Macron et Merkel, l’improbable alliance

Europe

L’un était novice et impatient de bousculer l’Europe, l’autre aguerrie et conservatrice: entre Emmanuel Macron et Angela Merkel, qui lui rend jeudi sa dernière visite en tant que chancelière, la relation s’est progressivement réchauffée jusqu’à une alliance inédite sur un plan de relance face au Covid.

Au départ, difficile de trouver beaucoup de points communs entre une chancelière de 67 ans, élevée à l’école de la prudence, et un jeune président de 43 ans qui a érigé l’audace et le mouvement comme marqueurs politiques. Mais au fil du temps, les deux dirigeants ont réussi, selon de nombreux témoins, à bâtir une solide relation de confiance. Ils se parlent quasiment chaque semaine, se tutoient et ont pris l’habitude de descendre dans le même hôtel pour y boire un verre de vin ensemble les soirs de sommets européens.

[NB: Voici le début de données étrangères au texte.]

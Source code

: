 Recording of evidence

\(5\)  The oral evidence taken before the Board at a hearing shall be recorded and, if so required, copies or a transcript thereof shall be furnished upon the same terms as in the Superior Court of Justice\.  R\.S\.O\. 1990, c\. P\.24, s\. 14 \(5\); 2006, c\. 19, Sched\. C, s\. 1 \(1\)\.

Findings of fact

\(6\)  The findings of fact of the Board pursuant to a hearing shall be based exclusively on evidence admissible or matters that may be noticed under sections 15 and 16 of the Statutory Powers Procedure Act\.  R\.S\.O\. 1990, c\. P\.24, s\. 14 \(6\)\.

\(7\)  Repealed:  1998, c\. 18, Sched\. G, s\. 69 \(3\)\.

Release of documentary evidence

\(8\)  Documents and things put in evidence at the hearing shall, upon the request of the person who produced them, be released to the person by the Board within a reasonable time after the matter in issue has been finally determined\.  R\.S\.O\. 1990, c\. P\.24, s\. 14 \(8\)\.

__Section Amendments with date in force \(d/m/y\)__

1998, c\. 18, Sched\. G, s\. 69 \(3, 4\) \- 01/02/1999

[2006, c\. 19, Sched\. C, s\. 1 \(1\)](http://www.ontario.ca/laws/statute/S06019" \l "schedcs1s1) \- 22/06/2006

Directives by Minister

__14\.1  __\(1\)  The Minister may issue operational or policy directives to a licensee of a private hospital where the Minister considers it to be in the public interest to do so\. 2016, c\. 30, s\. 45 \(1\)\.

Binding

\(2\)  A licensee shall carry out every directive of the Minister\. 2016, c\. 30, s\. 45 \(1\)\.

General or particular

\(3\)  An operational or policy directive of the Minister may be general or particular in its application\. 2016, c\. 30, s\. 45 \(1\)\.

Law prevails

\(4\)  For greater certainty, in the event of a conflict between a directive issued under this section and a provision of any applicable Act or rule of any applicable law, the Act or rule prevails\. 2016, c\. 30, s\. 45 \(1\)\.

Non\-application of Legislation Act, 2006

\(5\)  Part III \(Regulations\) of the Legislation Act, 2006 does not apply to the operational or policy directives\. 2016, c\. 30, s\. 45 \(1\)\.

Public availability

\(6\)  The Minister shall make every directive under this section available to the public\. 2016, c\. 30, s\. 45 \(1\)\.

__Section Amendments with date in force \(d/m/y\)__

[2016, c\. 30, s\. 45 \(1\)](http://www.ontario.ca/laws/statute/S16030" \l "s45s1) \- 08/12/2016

« Angela Merkel a connu quatre présidents français et a commencé comme chancelière en 2005, alors qu’Emmanuel Macron était encore inspecteur des Finances, c’est une énorme différence en termes d’expérience politique. Malgré cela, cette coopération a bien fonctionné », analyse Pawel Tokarski, de la Fondation Sciences et Politique (SWP) à Berlin.

« Ils sont très différents, mais ils ont tous les deux une rigueur méthodique et un mode de fonctionnement qui n’est pas très éloigné, ce qui a créé de la confiance », relève auprès de l’AFP le secrétaire d’Etat aux Affaires européens Clément Beaune, artisan de leur toute première entrevue en mars 2017, quelques mois avant l’arrivée de Macron à l’Elysée.
Leur relation a considérablement évolué depuis 2017. A peine élu, Emmanuel Macron s’est montré décidé à faire revenir le déficit français sous les 3% du PIB et à réformer le droit du travail en France, des demandes récurrentes de l’Allemagne. Par ces gestes de bonne volonté, il espérait rallier la Chancelière à ses projets de réforme de l’Europe, comme la mise en place d’une défense européenne ou le lancement de grands investissements.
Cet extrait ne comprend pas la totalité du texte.